- Task goal:
Look through the data below and, wherever a line carries the word "segala", please copy that line.

#### Dataset

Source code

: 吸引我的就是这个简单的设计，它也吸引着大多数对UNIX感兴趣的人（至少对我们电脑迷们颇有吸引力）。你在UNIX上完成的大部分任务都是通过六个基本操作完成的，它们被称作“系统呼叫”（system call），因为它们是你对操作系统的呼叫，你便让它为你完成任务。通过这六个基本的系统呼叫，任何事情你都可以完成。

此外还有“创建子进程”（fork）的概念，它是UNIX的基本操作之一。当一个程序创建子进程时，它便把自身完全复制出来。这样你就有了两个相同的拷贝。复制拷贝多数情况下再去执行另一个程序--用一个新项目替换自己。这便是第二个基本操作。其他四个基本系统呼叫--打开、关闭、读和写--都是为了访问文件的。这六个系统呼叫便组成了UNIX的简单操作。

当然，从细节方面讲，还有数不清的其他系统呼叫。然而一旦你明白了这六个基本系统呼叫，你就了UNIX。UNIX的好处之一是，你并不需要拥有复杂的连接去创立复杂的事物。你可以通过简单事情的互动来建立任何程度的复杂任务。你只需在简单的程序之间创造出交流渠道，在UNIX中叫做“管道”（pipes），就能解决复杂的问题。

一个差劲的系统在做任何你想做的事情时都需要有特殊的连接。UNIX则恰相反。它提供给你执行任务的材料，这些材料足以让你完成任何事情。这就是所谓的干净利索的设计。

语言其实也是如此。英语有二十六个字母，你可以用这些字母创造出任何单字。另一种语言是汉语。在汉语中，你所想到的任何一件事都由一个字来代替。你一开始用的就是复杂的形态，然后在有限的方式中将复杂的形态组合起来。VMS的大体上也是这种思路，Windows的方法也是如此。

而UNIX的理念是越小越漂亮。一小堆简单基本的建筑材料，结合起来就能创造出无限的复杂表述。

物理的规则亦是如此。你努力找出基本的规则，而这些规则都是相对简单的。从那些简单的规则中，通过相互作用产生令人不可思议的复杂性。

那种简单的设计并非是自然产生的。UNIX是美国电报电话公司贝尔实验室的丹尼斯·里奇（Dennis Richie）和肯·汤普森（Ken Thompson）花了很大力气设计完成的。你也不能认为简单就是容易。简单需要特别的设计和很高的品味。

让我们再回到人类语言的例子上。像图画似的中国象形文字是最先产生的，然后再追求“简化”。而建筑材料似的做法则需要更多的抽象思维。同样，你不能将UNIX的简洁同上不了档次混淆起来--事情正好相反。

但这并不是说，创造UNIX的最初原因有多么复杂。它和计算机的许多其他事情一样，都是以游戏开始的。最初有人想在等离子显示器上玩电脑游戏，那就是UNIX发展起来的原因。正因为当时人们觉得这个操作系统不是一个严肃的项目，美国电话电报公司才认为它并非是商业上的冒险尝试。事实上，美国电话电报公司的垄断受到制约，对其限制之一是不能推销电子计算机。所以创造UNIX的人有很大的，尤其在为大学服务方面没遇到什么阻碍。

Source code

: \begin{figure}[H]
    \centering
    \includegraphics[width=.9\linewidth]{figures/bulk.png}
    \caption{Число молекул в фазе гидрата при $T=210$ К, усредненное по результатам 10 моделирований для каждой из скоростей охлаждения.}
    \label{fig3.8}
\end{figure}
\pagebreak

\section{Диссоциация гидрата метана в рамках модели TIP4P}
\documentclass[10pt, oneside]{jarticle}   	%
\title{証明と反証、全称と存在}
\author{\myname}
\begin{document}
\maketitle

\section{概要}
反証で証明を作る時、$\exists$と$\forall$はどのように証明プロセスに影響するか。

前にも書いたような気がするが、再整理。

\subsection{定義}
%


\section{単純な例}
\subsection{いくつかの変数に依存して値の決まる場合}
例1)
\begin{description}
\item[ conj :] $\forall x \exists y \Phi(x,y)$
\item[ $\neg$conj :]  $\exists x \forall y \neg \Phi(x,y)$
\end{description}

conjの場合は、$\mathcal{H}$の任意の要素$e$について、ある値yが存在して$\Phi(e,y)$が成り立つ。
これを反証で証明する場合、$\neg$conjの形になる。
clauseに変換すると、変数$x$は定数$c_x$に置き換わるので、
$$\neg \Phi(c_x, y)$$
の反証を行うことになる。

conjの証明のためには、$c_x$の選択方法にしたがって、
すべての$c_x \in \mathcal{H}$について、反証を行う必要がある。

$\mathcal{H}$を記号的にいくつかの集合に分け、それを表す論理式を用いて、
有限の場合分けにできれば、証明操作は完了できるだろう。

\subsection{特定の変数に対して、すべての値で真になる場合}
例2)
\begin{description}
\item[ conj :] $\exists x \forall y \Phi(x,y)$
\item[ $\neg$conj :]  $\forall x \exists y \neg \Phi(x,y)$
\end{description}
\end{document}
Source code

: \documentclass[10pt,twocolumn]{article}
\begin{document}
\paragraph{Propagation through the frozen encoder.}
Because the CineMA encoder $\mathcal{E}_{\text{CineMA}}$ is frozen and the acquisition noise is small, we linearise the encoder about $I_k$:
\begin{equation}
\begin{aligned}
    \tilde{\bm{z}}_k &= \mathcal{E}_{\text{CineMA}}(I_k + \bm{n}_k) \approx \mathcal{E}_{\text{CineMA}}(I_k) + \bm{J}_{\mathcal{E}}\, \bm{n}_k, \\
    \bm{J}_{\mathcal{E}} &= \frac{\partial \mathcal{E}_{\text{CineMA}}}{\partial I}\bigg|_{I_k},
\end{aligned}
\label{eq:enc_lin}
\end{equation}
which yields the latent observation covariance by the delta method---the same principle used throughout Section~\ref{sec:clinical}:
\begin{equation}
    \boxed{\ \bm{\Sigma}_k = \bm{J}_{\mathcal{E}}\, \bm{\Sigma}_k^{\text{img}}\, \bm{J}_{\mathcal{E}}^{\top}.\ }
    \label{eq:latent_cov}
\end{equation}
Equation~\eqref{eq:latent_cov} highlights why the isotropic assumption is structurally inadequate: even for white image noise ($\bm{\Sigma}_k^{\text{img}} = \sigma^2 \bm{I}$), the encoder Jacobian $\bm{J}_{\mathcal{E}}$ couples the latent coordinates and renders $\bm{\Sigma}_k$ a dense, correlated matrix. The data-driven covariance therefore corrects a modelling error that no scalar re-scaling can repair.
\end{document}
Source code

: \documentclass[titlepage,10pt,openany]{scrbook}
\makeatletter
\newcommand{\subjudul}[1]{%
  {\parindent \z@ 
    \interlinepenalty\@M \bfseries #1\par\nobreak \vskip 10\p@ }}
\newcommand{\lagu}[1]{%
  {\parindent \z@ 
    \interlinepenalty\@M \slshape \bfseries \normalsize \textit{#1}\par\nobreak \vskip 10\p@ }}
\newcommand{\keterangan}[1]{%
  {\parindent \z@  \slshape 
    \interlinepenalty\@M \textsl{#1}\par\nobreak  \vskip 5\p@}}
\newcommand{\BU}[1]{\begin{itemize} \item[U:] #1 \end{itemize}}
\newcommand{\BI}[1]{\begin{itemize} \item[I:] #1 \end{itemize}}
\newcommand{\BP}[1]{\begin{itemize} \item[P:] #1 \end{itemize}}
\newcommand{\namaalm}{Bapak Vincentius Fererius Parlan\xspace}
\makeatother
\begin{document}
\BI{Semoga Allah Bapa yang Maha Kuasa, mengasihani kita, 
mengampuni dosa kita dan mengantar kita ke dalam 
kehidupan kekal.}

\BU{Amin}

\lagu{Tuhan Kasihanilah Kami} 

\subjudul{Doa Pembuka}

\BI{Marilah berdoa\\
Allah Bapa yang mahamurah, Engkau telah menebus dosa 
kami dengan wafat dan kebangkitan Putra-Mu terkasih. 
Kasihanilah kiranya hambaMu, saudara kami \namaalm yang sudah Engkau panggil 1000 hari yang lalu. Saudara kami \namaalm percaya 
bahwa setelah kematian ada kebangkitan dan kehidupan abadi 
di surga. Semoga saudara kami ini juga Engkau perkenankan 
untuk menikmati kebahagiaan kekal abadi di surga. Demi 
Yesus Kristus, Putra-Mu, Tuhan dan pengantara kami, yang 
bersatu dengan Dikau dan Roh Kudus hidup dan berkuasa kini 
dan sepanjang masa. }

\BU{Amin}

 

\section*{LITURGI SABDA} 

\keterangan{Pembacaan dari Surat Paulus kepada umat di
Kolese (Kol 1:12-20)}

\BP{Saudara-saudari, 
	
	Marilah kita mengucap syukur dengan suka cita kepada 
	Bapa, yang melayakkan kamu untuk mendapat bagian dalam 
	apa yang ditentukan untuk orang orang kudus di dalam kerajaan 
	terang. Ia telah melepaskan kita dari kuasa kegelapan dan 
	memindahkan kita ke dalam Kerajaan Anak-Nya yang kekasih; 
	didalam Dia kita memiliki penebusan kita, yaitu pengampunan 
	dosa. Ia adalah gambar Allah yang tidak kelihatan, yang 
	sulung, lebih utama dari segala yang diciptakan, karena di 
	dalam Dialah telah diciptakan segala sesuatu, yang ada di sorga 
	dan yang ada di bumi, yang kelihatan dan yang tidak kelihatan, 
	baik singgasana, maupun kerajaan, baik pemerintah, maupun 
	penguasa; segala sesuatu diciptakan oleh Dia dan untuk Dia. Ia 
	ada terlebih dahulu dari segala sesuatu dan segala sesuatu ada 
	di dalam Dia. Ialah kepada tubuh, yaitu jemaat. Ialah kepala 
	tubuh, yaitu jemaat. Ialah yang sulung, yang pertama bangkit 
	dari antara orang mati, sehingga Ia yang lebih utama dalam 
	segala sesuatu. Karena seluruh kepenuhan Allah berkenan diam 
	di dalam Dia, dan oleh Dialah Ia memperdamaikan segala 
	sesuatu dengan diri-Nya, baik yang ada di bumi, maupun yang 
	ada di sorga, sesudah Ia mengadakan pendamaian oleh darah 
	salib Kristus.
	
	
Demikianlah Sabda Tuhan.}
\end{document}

########

- Reply to the task:
	sulung, lebih utama dari segala yang diciptakan, karena di 
	dalam Dialah telah diciptakan segala sesuatu, yang ada di sorga 
	penguasa; segala sesuatu diciptakan oleh Dia dan untuk Dia. Ia 
	ada terlebih dahulu dari segala sesuatu dan segala sesuatu ada 
	segala sesuatu. Karena seluruh kepenuhan Allah berkenan diam 
	di dalam Dia, dan oleh Dialah Ia memperdamaikan segala 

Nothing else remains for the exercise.